# to build or not to build?



## trickaGTi (Feb 12, 2009)

Hey guys, 

I have this build i was thinking about doing but befor i start to lay the money down for parts i thought id get a little imput on if it would work. Sounds good in my head and all but its my first build so i dont wanna start buying stuff that wont go togeather right.

anyway heres the idea

*ENGINE*
basic 05 Gti 1.8t 20v AWP
eurospec 268/260
JE forge Pistons 9:5:1 compression
Arrow precision connecting rods 
OEM Vag intake valves
Osvat exhaust valves 
ECS under drive light weight pully set
APR Stage 3+ turbo package
*already installed eurosport FMIC and Forge DV

agian this is just for the engine since i could see this part being the stuff that could make or break a car right off the bat. Just looking for some good advice thanks
Ruville Lifter set exhaust and intake


----------



## TechEd (Nov 11, 2000)

*Rulebook???*



trickaGTi said:


> .....befor i start to lay the money down for parts i thought id get a little imput on if it would work. Sounds good in my head and all but its my first build so i dont wanna start buying stuff that wont go togeather right......


In what sort of Motorsports application will this engine be used? Amateur/Pro road racing, autocross, rallying, drag racing ...or simply something hot for HPDE or (gulp) street use???

If the engine/car *will be* campaigned in sanctioned racing events as mentioned above.... 

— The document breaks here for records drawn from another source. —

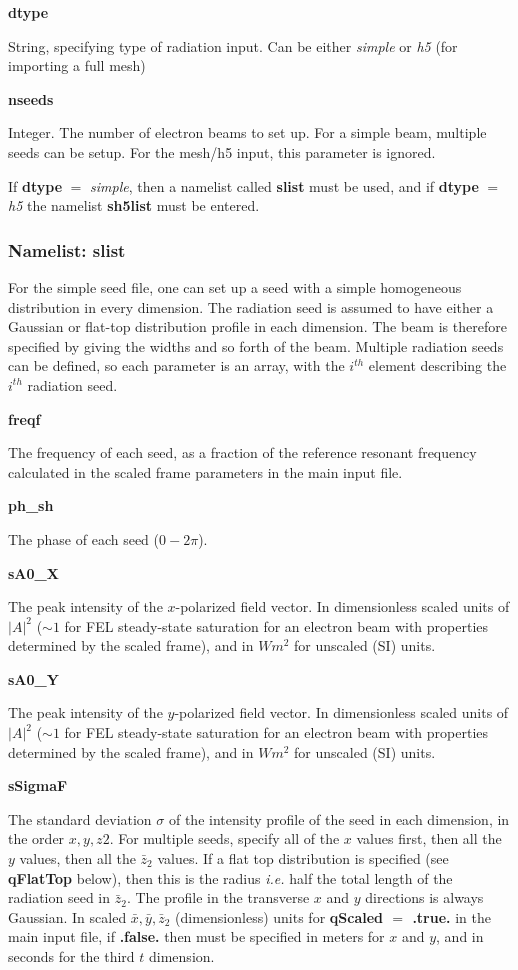 \documentclass[12pt]{article}%
\begin{document}
{\bf dtype}

String, specifying type of radiation input. Can be either {\it simple} or {\it h5} (for importing a full mesh)

{\bf nseeds}

Integer. The number of electron beams to set up. For a simple beam, multiple seeds can be setup. For the mesh/h5 input, this parameter is ignored.

If {\bf dtype} $=$ {\it simple}, then a namelist called {\bf slist} must be used, and if {\bf dtype} $=$ {\it h5} the namelist {\bf sh5list} must be entered.

\subsubsection{Namelist: slist}

For the simple seed file, one can set up a seed with a simple homogeneous distribution in every dimension. The radiation seed is assumed to have either a Gaussian or flat-top distribution profile in each dimension. The beam is therefore specified by giving the widths and so forth of the beam. Multiple radiation seeds can be defined, so each parameter is an array, with the $i^{th}$ element describing the $i^{th}$ radiation seed.


{\bf freqf}

The frequency of each seed, as a fraction of the reference resonant frequency calculated in the scaled frame parameters in the main input file.

{\bf ph\_sh}

The phase of each seed ($0-2\pi$).

{\bf sA0\_X}

The peak intensity of the $x$-polarized field vector. In dimensionless scaled units of $|A|^2$ ($\sim 1$ for FEL steady-state saturation for an electron beam with properties determined by the scaled frame), and in $Wm^2$ for unscaled (SI) units.

{\bf sA0\_Y}

The peak intensity of the $y$-polarized field vector. In dimensionless scaled units of $|A|^2$ ($\sim 1$ for FEL steady-state saturation for an electron beam with properties determined by the scaled frame), and in $Wm^2$ for unscaled (SI) units.

{\bf sSigmaF}

The standard deviation $\sigma$ of the intensity profile of the seed in each dimension, in the order $x, y, z2$. For multiple seeds, specify all of the $x$ values first, then all the $y$ values, then all the $\bar{z}_2$ values. If a flat top distribution is specified (see {\bf qFlatTop} below), then this is the radius \textit{i.e.} half the total length of the radiation seed in $\bar{z}_2$. The profile in the transverse $x$ and $y$ directions is always Gaussian. In scaled $\bar{x}, \bar{y}, \bar{z}_2$ (dimensionless) units for {\bf qScaled $=$ .true.} in the main input file, if {\bf .false.} then must be specified in meters for $x$ and $y$, and in seconds for the third $t$ dimension.
\end{document}
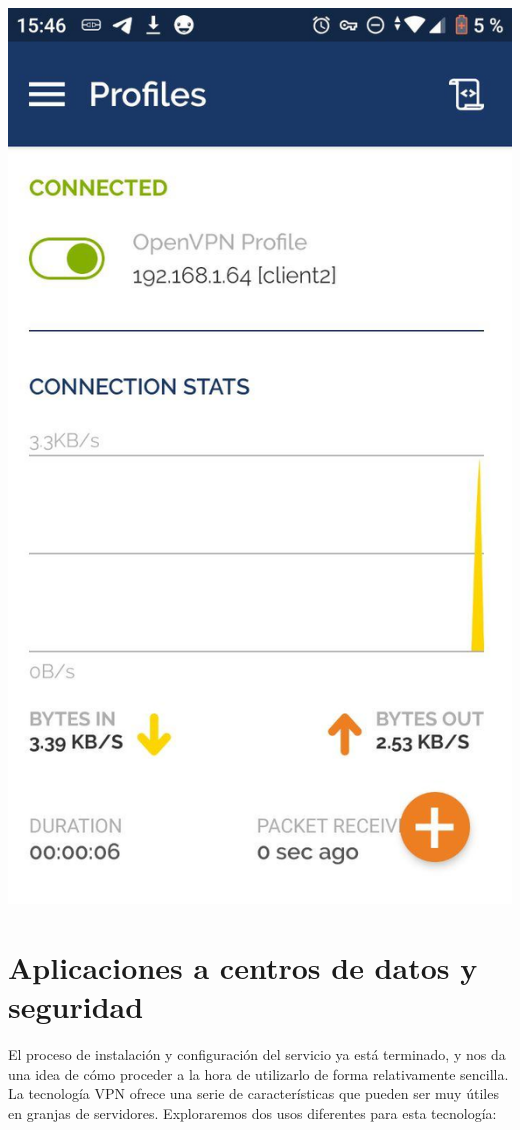 \documentclass[11pt,a4paper]{article}
\begin{document}
\begin{center}
\includegraphics[scale=0.4]{connected.jpg}
\end{center}

\newpage

\section{Aplicaciones a centros de datos y seguridad}

El proceso de instalación y configuración del servicio ya está terminado, y nos da una idea de cómo proceder a la hora de utilizarlo de forma relativamente sencilla. La tecnología VPN ofrece una serie de características que pueden ser muy útiles en granjas de servidores. Exploraremos dos usos diferentes para esta tecnología:
\end{document}
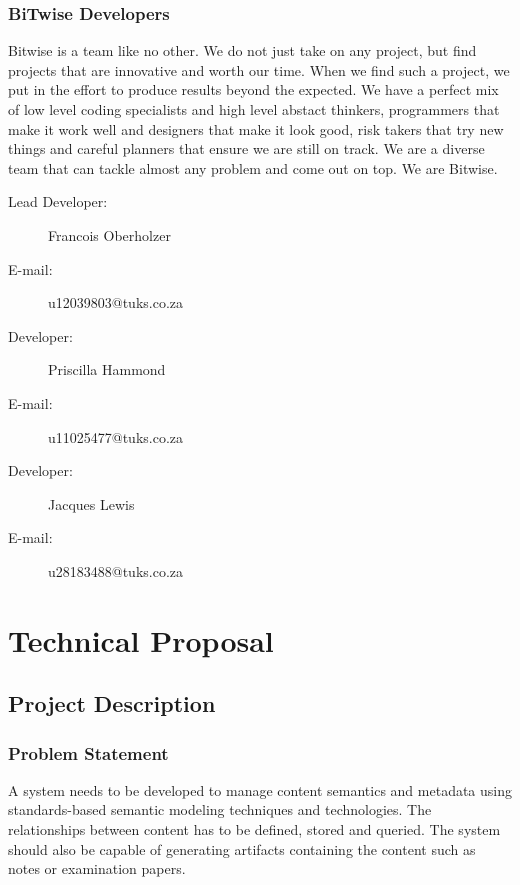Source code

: \documentclass[a4paper]{article}
\begin{document}
			\subsubsection{BiTwise Developers}

Bitwise is a team like no other. We do not just take on any project, but find projects that are innovative and worth our time. When we find such a project, we put in the effort to produce results beyond the expected. We have a perfect mix of low level coding specialists and high level abstact thinkers, programmers that make it work well and designers that make it look good, risk takers that try new things and careful planners that ensure we are still on track. We are a diverse team that can tackle almost any problem and come out on top. We are Bitwise.

				\begin{description}
					\item[Lead Developer:] Francois Oberholzer
					\item[E-mail:] u12039803@tuks.co.za
				\end{description}

				\begin{description}
					\item[Developer:] Priscilla Hammond
					\item[E-mail:] u11025477@tuks.co.za
				\end{description}

				\begin{description}
					\item[Developer:] Jacques Lewis
					\item[E-mail:] u28183488@tuks.co.za
				\end{description}


	\section{Technical Proposal}

		\subsection{Project Description}

			\subsubsection{Problem Statement}

A system needs to be developed to manage content semantics and metadata using standards-based semantic modeling techniques and technologies. The relationships between content has to be defined, stored and queried. The system should also be capable of generating artifacts containing the content such as notes or examination papers.
\end{document}
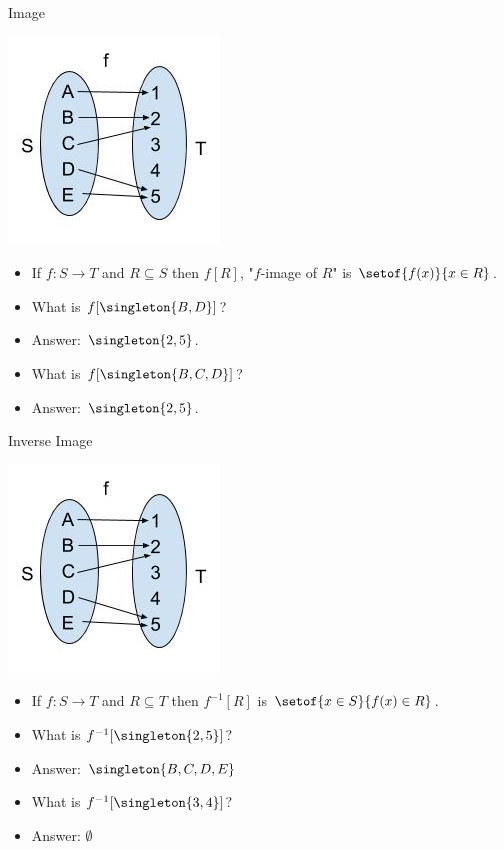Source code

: \documentclass{beamer}
\begin{document}
\begin{frame}{Image}
\begin{center}
\includegraphics[scale=0.25]{function1}
\end{center}

\begin{itemize}
\item If $f:S\to T$ and $R\subseteq S$ then $f[R]$, "$f$-image of $R$" is
$\setof{f(x)}{x\in R}$.
\item What is $f[\singleton{B,D}]$?
\item Answer: $\singleton{2, 5}$.
\item What is $f[\singleton{B,C,D}]$?
\item Answer: $\singleton{2,5}$.
\end{itemize}
\end{frame}



\begin{frame}{Inverse Image}
\begin{center}
\includegraphics[scale=0.25]{function1}
\end{center}

\begin{itemize}
\item If $f:S\to T$ and $R\subseteq T$ then $f^{-1}[R]$ is
$\setof{x\in S}{f(x)\in R}$.
\item What is $f^{-1}[\singleton{2,5}]$?
\item Answer: $\singleton{B, C, D, E}$
\item What is $f^{-1}[\singleton{3,4}]$?
\item Answer: $\emptyset$
\end{itemize}
\end{frame}
\end{document}
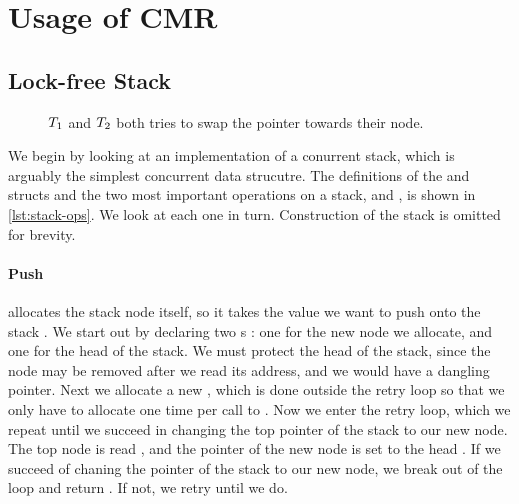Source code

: \chapter{Usage of CMR}
\blindtext{}

\section{Lock-free Stack\label{sec:usage-stack}}

\begin{figure}[b]
\centering

\caption{$T\sb{1}$ and $T\sb{2}$ both tries to swap the  pointer towards their
node.}
\end{figure}

We begin by looking at an implementation of a conurrent stack, which is arguably the simplest
concurrent data strucutre. The definitions of the  and  structs and the two
most important operations on a stack,  and , is shown in \cref{lst:stack-ops}.
We look at each one in turn. Construction of the stack is omitted for brevity.

\begin{figure}[ht]

\end{figure}

\subsubsection{Push}

 allocates the stack node itself, so it takes the value we want to push onto the stack
. We start out by declaring two s : one for the new node we
allocate, and one for the head of the stack. We must protect the head of the stack, since the node
may be removed after we read its address, and we would have a dangling pointer.  Next we allocate a
new  , which is done outside the retry loop so that we only have to
allocate one time per call to . Now we enter the retry loop, which we repeat until we
succeed in changing the top pointer of the stack to our new node.
The top node is read , and the  pointer of the new node is set to the head
. If we succeed of chaning the   pointer of the stack to our new node, we
break out of the loop and return . If not, we retry until we do.


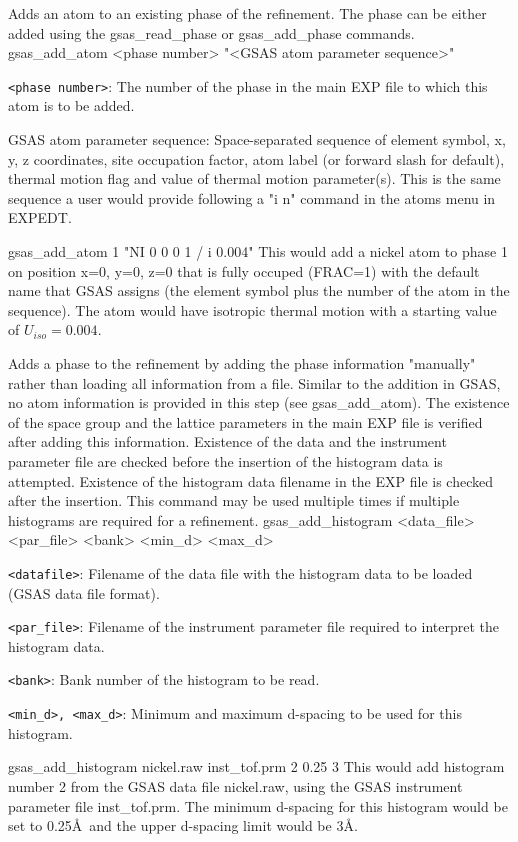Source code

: {
Adds an atom to an existing phase of the refinement. The phase can be either added using the gsas\_read\_phase or gsas\_add\_phase commands.
}{
gsas\_add\_atom <phase number> "<GSAS atom parameter sequence>"
}{
\item \texttt{<phase number>}: The number of the phase in the main EXP file to which this atom is to be added.
\item GSAS atom parameter sequence: Space-separated sequence of element symbol, x, y, z coordinates, site occupation factor, atom label (or forward slash for default), thermal motion flag and value of thermal motion parameter(s). This is the same sequence a user would provide following a "i n" command in the atoms menu in EXPEDT.
}{
gsas\_add\_atom 1 "NI 0 0 0 1 / i 0.004"
}{
This would add a nickel atom to phase 1 on position x=0, y=0, z=0 that is fully occuped (FRAC=1) with the default name that GSAS assigns (the element symbol plus the number of the atom in the sequence). The atom would have isotropic thermal motion with a starting value of $U_{iso}=0.004$.
}

{
Adds a phase to the refinement by adding the phase information "manually" rather than loading all information from a file. Similar to the addition in GSAS, no atom information is provided in this step (see gsas\_add\_atom). The existence of the space group and the lattice parameters in the main EXP file is verified after adding this information. Existence of the data and the instrument parameter file are checked before the insertion of the histogram data is attempted. Existence of the histogram data filename in the EXP file is checked after the insertion. This command may be used multiple times if multiple histograms are required for a refinement.
}{
gsas\_add\_histogram <data\_file> <par\_file> <bank> <min\_d> <max\_d>
}{
\item \texttt{<datafile>}: Filename of the data file with the histogram data to be loaded (GSAS data file format).
\item \texttt{<par\_file>}: Filename of the instrument parameter file required to interpret the histogram data.
\item \texttt{<bank>}: Bank number of the histogram to be read.
\item \texttt{<min\_d>, <max\_d>}: Minimum and maximum d-spacing to be used for this histogram.
}{
gsas\_add\_histogram nickel.raw inst\_tof.prm 2 0.25 3
}{
This would add histogram number 2 from the GSAS data file nickel.raw, using the GSAS instrument parameter file inst\_tof.prm. The minimum d-spacing for this histogram would be set to 0.25\AA\ and the upper d-spacing limit would be 3\AA.
}

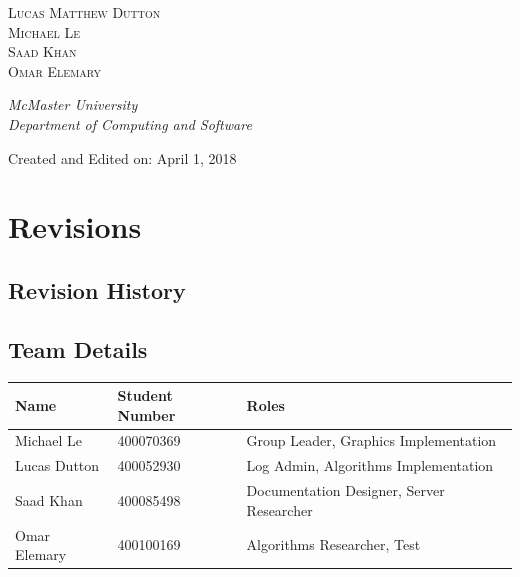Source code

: \documentclass[12pt]{article}
\begin{document}
\begin{titlepage}
	{\scshape\Large Lucas Matthew Dutton \\ Michael Le \\ Saad Khan \\ Omar Elemary\\}
	
	\vspace{0.5\baselineskip} 
	
	\textit{McMaster University \\ Department of Computing and Software} 
	
	\vfill
	
	
	Created and Edited on: April 1, 2018 

\end{titlepage}

\tableofcontents

\newpage

\section{Revisions}

\subsection{Revision History}


\newpage

\subsection{Team Details}

\begin{table}[h]
\begin{tabular}{| l | l | l |}
\hline
\textbf{Name} & \textbf{Student Number} & \textbf{Roles} \\ 
\hline
Michael Le & 400070369 & Group Leader, Graphics Implementation\\ 
\hline
Lucas Dutton & 400052930 & Log Admin, Algorithms Implementation\\ 
\hline
Saad Khan & 400085498 & Documentation Designer, Server Researcher\\ 
\hline
Omar Elemary & 400100169 & Algorithms Researcher, Test\\ 
\hline
\end{tabular}
\end{table}
\end{document}
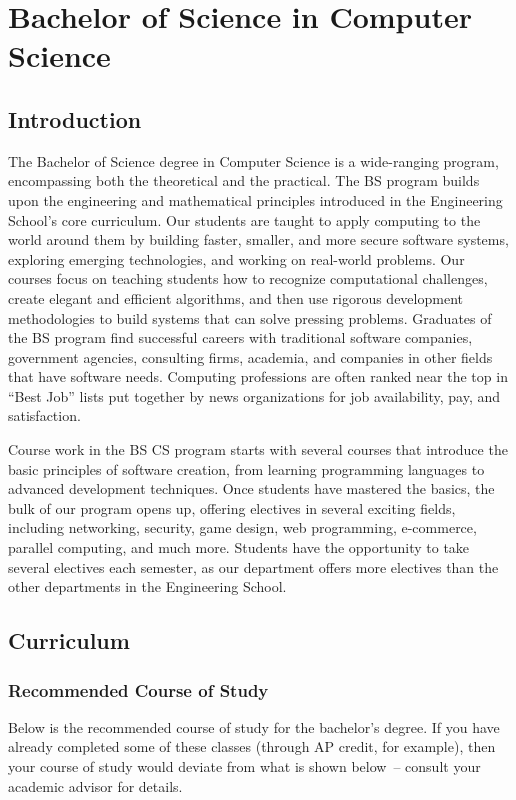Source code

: \documentclass[10pt,letter]{book}
\newcommand{\mychapter}[2]{\chapter{#1}\renewcommand{\leftmark}{\textsc{#2}}}
\newcommand{\mysection}[1]{\section{#1}\renewcommand{\rightmark}{#1}}
\begin{document}
\clearpage
\mychapter{Bachelor of Science in Computer Science}{BS CS Degree}


\mysection{Introduction}


The Bachelor of Science degree in Computer Science is a wide-ranging
program, encompassing both the theoretical and the practical.  The BS
program builds upon the engineering and mathematical principles
introduced in the Engineering School's core curriculum.  Our students
are taught to apply computing to the world around them by building
faster, smaller, and more secure software systems, exploring emerging
technologies, and working on real-world problems.  Our courses focus
on teaching students how to recognize computational challenges, create
elegant and efficient algorithms, and then use rigorous development
methodologies to build systems that can solve pressing
problems. Graduates of the BS program find successful careers with
traditional software companies, government agencies, consulting firms,
academia, and companies in other fields that have software needs.
Computing professions are often ranked near the top in ``Best Job''
lists put together by news organizations for job availability, pay,
and satisfaction.

Course work in the BS CS program starts with several courses that
introduce the basic principles of software creation, from learning
programming languages to advanced development techniques.  Once
students have mastered the basics, the bulk of our program opens up,
offering electives in several exciting fields, including networking,
security, game design, web programming, e-commerce, parallel
computing, and much more.  Students have the opportunity to take
several electives each semester, as our department offers more
electives than the other departments in the Engineering School. 

\mysection{Curriculum}

\subsection{Recommended Course of Study}

Below is the recommended course of study for the bachelor's degree. If
you have already completed some of these classes (through AP credit,
for example), then your course of study would deviate from what is
shown below~-- consult your academic advisor for details.
\end{document}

Before you spend a dime on *anything*, obtain copies of the applicable motorsports sanctioning body rulebook and general competition rules (GCR).

Then:

1. Obtain the necessary information on driver schools and licensing as it may apply

2. Review the preparation rules and regulations that pertain to the various classes that are supported by the sanctioning body

3. Decide on what class the vehicle will run in

4. Build the engine and prep the car in accordance with the rules

What's the use of forging ahead with an exotic and expensive engine build when it's very, very likely that certain parts or mods will be deemed illegal for the class?


----------



## cealer (Feb 12, 2009)

TechEd said:


> In what sort of Motorsports application will this engine be used? Amateur/Pro road racing, autocross, rallying, drag racing ...or simply something hot for HPDE or (gulp) street use???
> 
> If the engine/car *will be* campaigned in sanctioned racing events as mentioned above....
> 
> ...


I second everything! LOL However, I do put a heavy emphasis on that a lot will depend on use and how serious of competition you want to get in to.


----------